Die Absolvent:innen des neuen Studiengangs dürfen zwar die Berufsbezeichnung Psychotherapeut:in führen. Doch sie haben noch kein psychotherapeutisches Verfahren gelernt und können keine Richtlinienpsychotherapie durchführen. Sie brauchen zwingend die Weiterbildung zum Erwerb von vertieften Fachkenntnissen und Handlungskompetenzen – mit theoretischer und praktischer Weiterbildung, Supervision und Selbsterfahrung – und sie brauchen dafür einen finanziell abgesicherten Rahmen.

Derzeit gibt es in Hamburg nur eine zugelassene Weiterbildungsstätte – die aber aktuell noch keine Weiterbildung anbietet.

Anders als im ärztlichen Bereich sind die Weiterbildungs-Angebote nicht unzureichend, sondern die Weiterbildung muss völlig neu aufgebaut werden.

Die von der KV Hamburg nun freigegebene Weiterbildungsförderung von 2.700 Euro pro Weiterbildungsstelle ist so kalkuliert, dass sie die finanzielle Deckungslücke für die Einrichtung von Weiterbildungsstellen schließt.

Durch diese Ausfinanzierung der 20 Weiterbildungsstellen in psychotherapeutischen Praxen ergibt sich die Möglichkeit, zur Qualifizierung der nachrückenden Psychotherapeut:innen beizutragen und sie für die Arbeit in der ambulanten Versorgung zu begeistern.

Wir danken allen Kolleg:innen, die bereit sind, sich für die Qualifikation des für die ambulante Versorgung benötigten psychotherapeutischen Nachwuchses zu engagieren.

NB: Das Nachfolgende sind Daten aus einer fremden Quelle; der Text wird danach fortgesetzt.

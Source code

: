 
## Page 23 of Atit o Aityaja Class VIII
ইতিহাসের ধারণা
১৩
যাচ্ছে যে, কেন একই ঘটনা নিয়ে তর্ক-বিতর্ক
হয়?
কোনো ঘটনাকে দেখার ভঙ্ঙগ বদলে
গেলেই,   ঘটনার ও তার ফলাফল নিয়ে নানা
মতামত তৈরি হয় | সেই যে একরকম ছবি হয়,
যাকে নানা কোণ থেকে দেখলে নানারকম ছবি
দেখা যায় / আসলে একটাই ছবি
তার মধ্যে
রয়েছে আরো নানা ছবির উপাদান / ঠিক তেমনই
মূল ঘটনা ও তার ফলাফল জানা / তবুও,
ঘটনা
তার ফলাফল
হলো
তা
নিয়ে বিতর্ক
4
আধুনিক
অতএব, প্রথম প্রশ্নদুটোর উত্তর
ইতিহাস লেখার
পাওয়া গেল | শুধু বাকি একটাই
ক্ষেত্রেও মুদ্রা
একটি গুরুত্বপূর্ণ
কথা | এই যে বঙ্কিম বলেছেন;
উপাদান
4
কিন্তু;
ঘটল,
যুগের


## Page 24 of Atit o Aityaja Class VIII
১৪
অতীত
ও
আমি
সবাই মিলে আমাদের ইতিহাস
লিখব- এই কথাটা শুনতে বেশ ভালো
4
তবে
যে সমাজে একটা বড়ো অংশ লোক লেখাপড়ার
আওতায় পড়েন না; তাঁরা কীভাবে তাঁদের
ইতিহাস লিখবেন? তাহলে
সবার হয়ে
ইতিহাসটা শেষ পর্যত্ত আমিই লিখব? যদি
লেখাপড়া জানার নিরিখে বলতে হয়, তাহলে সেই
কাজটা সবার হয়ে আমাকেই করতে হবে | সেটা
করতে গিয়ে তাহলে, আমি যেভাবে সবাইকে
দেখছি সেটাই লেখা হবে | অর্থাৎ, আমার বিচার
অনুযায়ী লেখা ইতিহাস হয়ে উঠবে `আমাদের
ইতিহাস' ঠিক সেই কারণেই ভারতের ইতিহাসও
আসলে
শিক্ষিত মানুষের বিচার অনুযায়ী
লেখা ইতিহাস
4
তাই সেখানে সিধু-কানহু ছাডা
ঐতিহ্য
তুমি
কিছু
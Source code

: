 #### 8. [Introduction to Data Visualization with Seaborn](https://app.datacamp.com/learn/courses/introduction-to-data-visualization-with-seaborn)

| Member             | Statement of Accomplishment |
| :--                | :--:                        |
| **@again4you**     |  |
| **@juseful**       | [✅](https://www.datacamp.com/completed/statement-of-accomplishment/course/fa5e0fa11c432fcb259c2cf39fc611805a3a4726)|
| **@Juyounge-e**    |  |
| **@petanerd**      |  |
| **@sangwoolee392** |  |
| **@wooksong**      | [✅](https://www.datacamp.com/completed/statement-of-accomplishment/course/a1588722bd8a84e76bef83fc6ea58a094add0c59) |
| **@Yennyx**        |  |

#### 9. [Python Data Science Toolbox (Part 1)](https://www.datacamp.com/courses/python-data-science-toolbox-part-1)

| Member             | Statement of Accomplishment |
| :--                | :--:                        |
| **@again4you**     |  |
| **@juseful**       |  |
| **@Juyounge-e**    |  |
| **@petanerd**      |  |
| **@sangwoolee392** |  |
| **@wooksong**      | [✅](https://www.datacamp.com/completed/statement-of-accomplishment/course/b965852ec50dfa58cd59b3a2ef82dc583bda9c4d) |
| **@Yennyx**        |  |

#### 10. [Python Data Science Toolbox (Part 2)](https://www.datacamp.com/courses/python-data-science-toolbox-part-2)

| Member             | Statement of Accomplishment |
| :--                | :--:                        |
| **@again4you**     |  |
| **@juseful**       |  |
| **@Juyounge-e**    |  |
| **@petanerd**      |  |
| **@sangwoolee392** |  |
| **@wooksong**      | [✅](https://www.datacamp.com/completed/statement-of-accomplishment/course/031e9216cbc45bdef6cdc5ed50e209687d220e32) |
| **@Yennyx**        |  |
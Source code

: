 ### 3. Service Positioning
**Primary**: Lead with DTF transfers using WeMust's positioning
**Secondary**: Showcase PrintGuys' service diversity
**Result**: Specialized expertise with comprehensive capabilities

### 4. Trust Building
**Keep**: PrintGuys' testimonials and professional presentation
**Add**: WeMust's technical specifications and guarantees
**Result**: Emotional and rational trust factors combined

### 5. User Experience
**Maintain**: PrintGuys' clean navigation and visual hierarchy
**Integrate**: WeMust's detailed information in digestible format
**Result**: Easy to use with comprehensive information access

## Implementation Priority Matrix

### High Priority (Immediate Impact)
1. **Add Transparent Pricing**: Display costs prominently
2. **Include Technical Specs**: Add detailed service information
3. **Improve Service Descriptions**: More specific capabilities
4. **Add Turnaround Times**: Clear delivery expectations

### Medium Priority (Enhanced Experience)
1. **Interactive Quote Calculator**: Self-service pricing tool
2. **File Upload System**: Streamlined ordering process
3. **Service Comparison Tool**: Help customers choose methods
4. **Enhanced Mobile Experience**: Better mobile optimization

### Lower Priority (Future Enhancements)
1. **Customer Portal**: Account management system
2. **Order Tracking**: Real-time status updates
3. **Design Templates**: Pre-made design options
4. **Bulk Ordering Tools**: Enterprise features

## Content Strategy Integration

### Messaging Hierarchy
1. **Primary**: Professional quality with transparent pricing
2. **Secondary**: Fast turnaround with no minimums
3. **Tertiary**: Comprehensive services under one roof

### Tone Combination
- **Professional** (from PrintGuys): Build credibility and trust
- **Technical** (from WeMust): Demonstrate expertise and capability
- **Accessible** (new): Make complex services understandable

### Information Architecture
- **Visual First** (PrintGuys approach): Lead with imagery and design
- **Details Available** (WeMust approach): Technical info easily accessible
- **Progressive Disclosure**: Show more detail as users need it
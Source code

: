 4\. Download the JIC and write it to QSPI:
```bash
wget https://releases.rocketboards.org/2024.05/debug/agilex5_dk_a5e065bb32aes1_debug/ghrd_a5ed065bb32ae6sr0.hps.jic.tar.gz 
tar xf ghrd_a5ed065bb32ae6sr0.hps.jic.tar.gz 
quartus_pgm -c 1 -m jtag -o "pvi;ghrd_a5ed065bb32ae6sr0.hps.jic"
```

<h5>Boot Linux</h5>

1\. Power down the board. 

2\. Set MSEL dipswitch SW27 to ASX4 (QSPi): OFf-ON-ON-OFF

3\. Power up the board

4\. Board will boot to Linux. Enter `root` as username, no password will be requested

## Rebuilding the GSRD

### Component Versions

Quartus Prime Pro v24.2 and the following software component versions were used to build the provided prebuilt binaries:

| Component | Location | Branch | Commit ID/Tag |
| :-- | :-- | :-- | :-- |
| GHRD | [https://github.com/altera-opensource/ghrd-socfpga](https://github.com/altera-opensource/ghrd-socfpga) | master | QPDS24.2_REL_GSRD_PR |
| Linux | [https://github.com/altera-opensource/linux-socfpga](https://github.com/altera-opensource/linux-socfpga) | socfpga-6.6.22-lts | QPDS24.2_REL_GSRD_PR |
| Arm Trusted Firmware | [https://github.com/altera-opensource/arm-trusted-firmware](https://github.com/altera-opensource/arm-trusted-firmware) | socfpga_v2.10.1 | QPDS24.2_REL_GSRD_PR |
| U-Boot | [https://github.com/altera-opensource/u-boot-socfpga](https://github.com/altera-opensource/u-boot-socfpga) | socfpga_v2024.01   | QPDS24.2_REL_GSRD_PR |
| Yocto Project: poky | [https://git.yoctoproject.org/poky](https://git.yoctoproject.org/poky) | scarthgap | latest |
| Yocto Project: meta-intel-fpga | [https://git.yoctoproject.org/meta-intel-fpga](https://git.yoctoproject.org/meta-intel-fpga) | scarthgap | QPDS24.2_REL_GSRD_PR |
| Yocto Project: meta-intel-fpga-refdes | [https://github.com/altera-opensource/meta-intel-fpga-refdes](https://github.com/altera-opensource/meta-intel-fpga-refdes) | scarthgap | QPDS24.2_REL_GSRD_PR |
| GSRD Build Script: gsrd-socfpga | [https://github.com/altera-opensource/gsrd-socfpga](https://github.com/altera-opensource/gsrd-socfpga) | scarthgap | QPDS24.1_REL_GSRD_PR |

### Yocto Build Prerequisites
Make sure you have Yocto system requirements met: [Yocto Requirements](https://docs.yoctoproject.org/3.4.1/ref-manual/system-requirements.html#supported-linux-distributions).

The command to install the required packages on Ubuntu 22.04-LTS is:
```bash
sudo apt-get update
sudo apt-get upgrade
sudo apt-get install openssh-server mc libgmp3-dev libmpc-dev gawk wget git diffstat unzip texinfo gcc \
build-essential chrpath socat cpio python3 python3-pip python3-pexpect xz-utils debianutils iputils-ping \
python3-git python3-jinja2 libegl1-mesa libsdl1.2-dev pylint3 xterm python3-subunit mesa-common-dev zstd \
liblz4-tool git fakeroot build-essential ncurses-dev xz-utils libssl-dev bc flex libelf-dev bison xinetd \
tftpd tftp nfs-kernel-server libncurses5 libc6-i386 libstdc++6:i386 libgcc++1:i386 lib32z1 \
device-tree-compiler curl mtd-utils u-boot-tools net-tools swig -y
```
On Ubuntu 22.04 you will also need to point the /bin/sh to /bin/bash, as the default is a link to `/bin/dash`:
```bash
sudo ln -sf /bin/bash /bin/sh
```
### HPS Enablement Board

Nicht nur Praxen und MVZ, sondern auch bisherige Ausbildungsinstitute und einige Kliniken arbeiten bereits an Konzepten, um Psychotherapeut:innen in Weiterbildung anzustellen.

Wir haben in Hamburg viele Einrichtungen, die große Kompetenz, viel Erfahrung und gute Strukturen vorweisen können. In der Weiterbildungsordnung ist explizit die Möglichkeit von Kooperationen vorgesehen. So könnten beispielsweise Einrichtungen, in denen Versorgung stattfindet, mit Einrichtungen kooperieren, in denen die in der Weiterbildungsordnung geforderte Theorie unterrichtet wird.
Die Förderung von Weiterbildungsstellen für angehende Fach­psychotherapeut:innen aus den Mitteln des Strukturfonds kann nur eine Anschubfinanzierung sein. Sie läuft, bis es eine gesetzliche Regelung gibt.

Wir hoffen, dass die Finanzierung der psychotherapeutischen Weiterbildung bereits im Gesundheitsversorgungsstärkungsgesetz (GVSG) berücksichtigt wird.
Es war notwendig und wir sind froh, dass die Psychotherapie-Ausbildung reformiert worden ist. Doch nun müssen die Strukturen und finanziellen Grundlagen geschaffen werden, um die Reform zum Abschluss zu bringen.

Die KV Hamburg hat Informa­tio­nen zur Förderung an die Psycho­therapeut:innen verschickt.

DIPL.-PSYCH. HEIKE PEPER
ist Präsidentin der Psychotherapeutenkammer Hamburg und niedergelassen in Altona. Sie war Mitglied der KV-Arbeitsgruppe, die das Förderkonzept für die psychotherapeutische Weiterbildung entwickelte.

DR. JOHANNES FREY
ist stellvertretender Vorsitzender der KV-Vertreterversammlung und niedergelassen in Eppendorf. Er war ebenfalls Mitglied der Arbeitsgruppe.